== TO DO ==
The entries that follow include a run beginning at the line with "Mint 14, Cinnamon" and ending at the line with "Mint 15, Cinnamon"; restate that run word for word and leave the rest out.

### MATERIAL PROVIDED ###

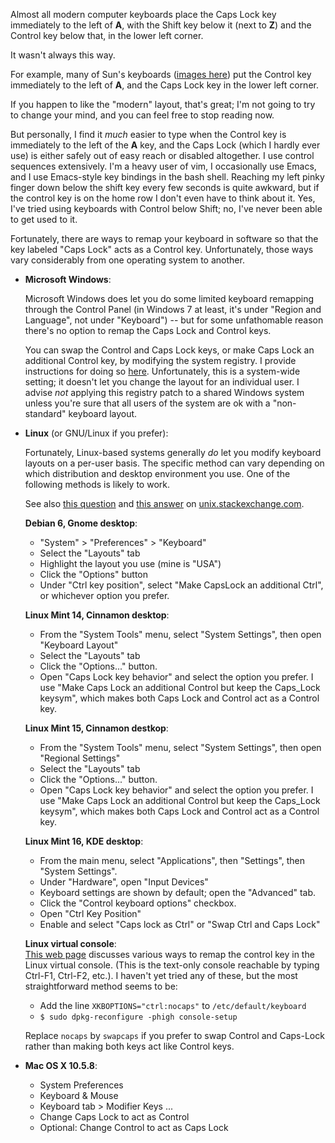 <!-- Title: Where should the control key be? -->
<!-- URL:   http://the-flat-trantor-society.blogspot.com/2013/12/where-should-control-key-be.html -->

Almost all modern computer keyboards place the Caps Lock key
immediately to the left of **A**, with the Shift key below it (next
to **Z**) and the Control key below that, in the lower left corner.

It wasn't always this way.

For example, many of Sun's keyboards ([images
here](http://xahlee.info/kbd/sun_microsystems_keyboard.html)) put the
Control key immediately to the left of **A**, and the Caps Lock key
in the lower left corner.

If you happen to like the "modern" layout, that's great; I'm not going
to try to change your mind, and you can feel free to stop reading now.

But personally, I find it *much* easier to type when the Control
key is immediately to the left of the **A** key, and the Caps Lock
(which I hardly ever use) is either safely out of easy reach or
disabled altogether.  I use control sequences extensively. I'm a
heavy user of vim, I occasionally use Emacs, and I use Emacs-style
key bindings in the bash shell.  Reaching my left pinky finger down
below the shift key every few seconds is quite awkward, but if the
control key is on the home row I don't even have to think about it.
Yes, I've tried using keyboards with Control below Shift; no, I've
never been able to get used to it.

Fortunately, there are ways to remap your keyboard in software so that
the key labeled "Caps Lock" acts as a Control key.  Unfortunately,
those ways vary considerably from one operating system to another.

<!-- more -->

- **Microsoft Windows**:

  Microsoft Windows does let you do some limited keyboard remapping
  through the Control Panel (in Windows 7 at least, it's under "Region
  and Language", not under "Keyboard") -- but for some unfathomable
  reason there's no option to remap the Caps Lock and Control keys.

  You can swap the Control and Caps Lock keys, or make
  Caps Lock an additional Control key, by modifying the
  system registry.  I provide instructions for doing so
  [here](https://github.com/Keith-S-Thompson/no-caps-lock).
  Unfortunately, this is a system-wide setting; it doesn't let you
  change the layout for an individual user.  I advise *not* applying
  this registry patch to a shared Windows system unless you're sure that
  all users of the system are ok with a "non-standard" keyboard layout.

- **Linux** (or GNU/Linux if you prefer):

  Fortunately, Linux-based systems generally *do* let you modify
  keyboard layouts on a per-user basis.  The specific method can vary
  depending on which distribution and desktop environment you use.
  One of the following methods is likely to work.

  See also [this question](http://unix.stackexchange.com/questions/114022/map-caps-lock-to-control-in-linux-mint)
  and [this answer](http://unix.stackexchange.com/questions/114022/map-caps-lock-to-control-in-linux-mint/114023#114023)
  on [unix.stackexchange.com](http://unix.stackexchange.com).

  **Debian 6, Gnome desktop**:

    - "System" > "Preferences" > "Keyboard"
    - Select the "Layouts" tab
    - Highlight the layout you use (mine is "USA")
    - Click the "Options" button
    - Under "Ctrl key position", select "Make CapsLock an additional
      Ctrl", or whichever option you prefer.

  **Linux Mint 14, Cinnamon desktop**:

    - From the "System Tools" menu, select "System Settings", then
      open "Keyboard Layout"
    - Select the "Layouts" tab
    - Click the "Options..."  button.
    - Open "Caps Lock key behavior" and select the
      option you prefer.  I use "Make Caps Lock an additional Control but
      keep the Caps_Lock keysym", which makes both Caps Lock and Control
      act as a Control key.

  **Linux Mint 15, Cinnamon destkop**:

    - From the "System Tools" menu, select "System Settings", then
      open "Regional Settings"
    - Select the "Layouts" tab
    - Click the "Options..."  button.
    - Open "Caps Lock key behavior" and select the
      option you prefer.  I use "Make Caps Lock an additional Control but
      keep the Caps_Lock keysym", which makes both Caps Lock and Control
      act as a Control key.

  **Linux Mint 16, KDE desktop**:
    - From the main menu, select "Applications", then "Settings", then "System Settings".
    - Under "Hardware", open "Input Devices"
    - Keyboard settings are shown by default; open the "Advanced" tab.
    - Click the "Control keyboard options" checkbox.
    - Open "Ctrl Key Position"
    - Enable and select "Caps lock as Ctrl" or "Swap Ctrl and Caps Lock"

  **Linux virtual console**:<br>
  [This web page](http://www.emacswiki.org/emacs/MovingTheCtrlKey#toc7)
  discusses various ways to remap the control key in the Linux
  virtual console.  (This is the text-only console reachable by
  typing Ctrl-F1, Ctrl-F2, etc.).  I haven't yet tried
  any of these, but the most straightforward method seems to be:
    - Add the line `XKBOPTIONS="ctrl:nocaps"` to `/etc/default/keyboard`
    - `$ sudo dpkg-reconfigure -phigh console-setup`

  Replace `nocaps` by `swapcaps` if you prefer to swap Control and
  Caps-Lock rather than making both keys act like Control keys.

- **Mac OS X 10.5.8**:
    - System Preferences
    - Keyboard & Mouse
    - Keyboard tab > Modifier Keys ...
    - Change Caps Lock to act as Control
    - Optional: Change Control to act as Caps Lock
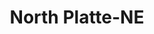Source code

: ---
title: North Platte-NE
slug: north-platte-ne
f_state:
- cms/state/nebraska.md
f_locations:
- cms/payday-loan/advance-america-2892.md
- cms/payday-loan/advance-america-2893.md
- cms/payday-loan/cash-spot-8404.md
- cms/payday-loan/cashn-go-9461.md
- cms/payday-loan/check-into-cash-inc-13135.md
- cms/payday-loan/checkrite-14446.md
- cms/payday-loan/heartland-cash-advance-19375.md
- cms/payday-loan/pay-day-usa-23574.md
- cms/payday-loan/payday-usa-24136.md
- cms/payday-loan/whitetail-28799.md
updated-on: '2024-05-30T13:41:28.615Z'
created-on: '2024-05-30T13:41:28.615Z'
published-on: '2024-05-30T13:54:32.469Z'
f_city: North Platte
layout: '[city].html'
tags: city
---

###

== YOUR SOLUTION ==
  **Linux Mint 14, Cinnamon desktop**:

    - From the "System Tools" menu, select "System Settings", then
      open "Keyboard Layout"
    - Select the "Layouts" tab
    - Click the "Options..."  button.
    - Open "Caps Lock key behavior" and select the
      option you prefer.  I use "Make Caps Lock an additional Control but
      keep the Caps_Lock keysym", which makes both Caps Lock and Control
      act as a Control key.

  **Linux Mint 15, Cinnamon destkop**:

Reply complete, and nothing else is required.